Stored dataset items
BEGIN
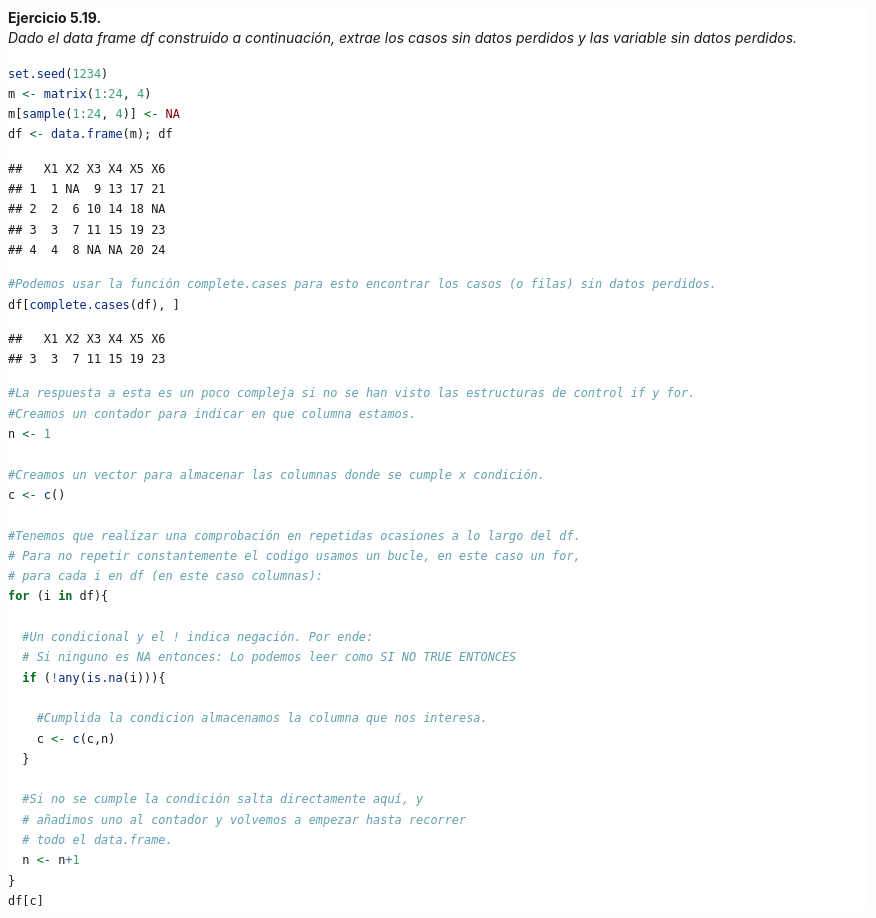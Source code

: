 
**Ejercicio 5.19.**  
*Dado el data frame df construido a continuación, extrae los casos sin
datos perdidos y las variable sin datos perdidos.*

``` r
set.seed(1234)
m <- matrix(1:24, 4)
m[sample(1:24, 4)] <- NA
df <- data.frame(m); df
```

    ##   X1 X2 X3 X4 X5 X6
    ## 1  1 NA  9 13 17 21
    ## 2  2  6 10 14 18 NA
    ## 3  3  7 11 15 19 23
    ## 4  4  8 NA NA 20 24

``` r
#Podemos usar la función complete.cases para esto encontrar los casos (o filas) sin datos perdidos.
df[complete.cases(df), ]
```

    ##   X1 X2 X3 X4 X5 X6
    ## 3  3  7 11 15 19 23

``` r
#La respuesta a esta es un poco compleja si no se han visto las estructuras de control if y for.
#Creamos un contador para indicar en que columna estamos.
n <- 1

#Creamos un vector para almacenar las columnas donde se cumple x condición.
c <- c()

#Tenemos que realizar una comprobación en repetidas ocasiones a lo largo del df. 
# Para no repetir constantemente el codigo usamos un bucle, en este caso un for,
# para cada i en df (en este caso columnas):
for (i in df){
  
  #Un condicional y el ! indica negación. Por ende:
  # Si ninguno es NA entonces: Lo podemos leer como SI NO TRUE ENTONCES
  if (!any(is.na(i))){
    
    #Cumplida la condicion almacenamos la columna que nos interesa.
    c <- c(c,n)
  }
  
  #Si no se cumple la condición salta directamente aquí, y
  # añadimos uno al contador y volvemos a empezar hasta recorrer 
  # todo el data.frame.
  n <- n+1
}  
df[c]
```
END
### Exercise directions
Which lines of the records hold the string "frame"? Copy each one.

### Solution
*Dado el data frame df construido a continuación, extrae los casos sin
df <- data.frame(m); df
  # todo el data.frame.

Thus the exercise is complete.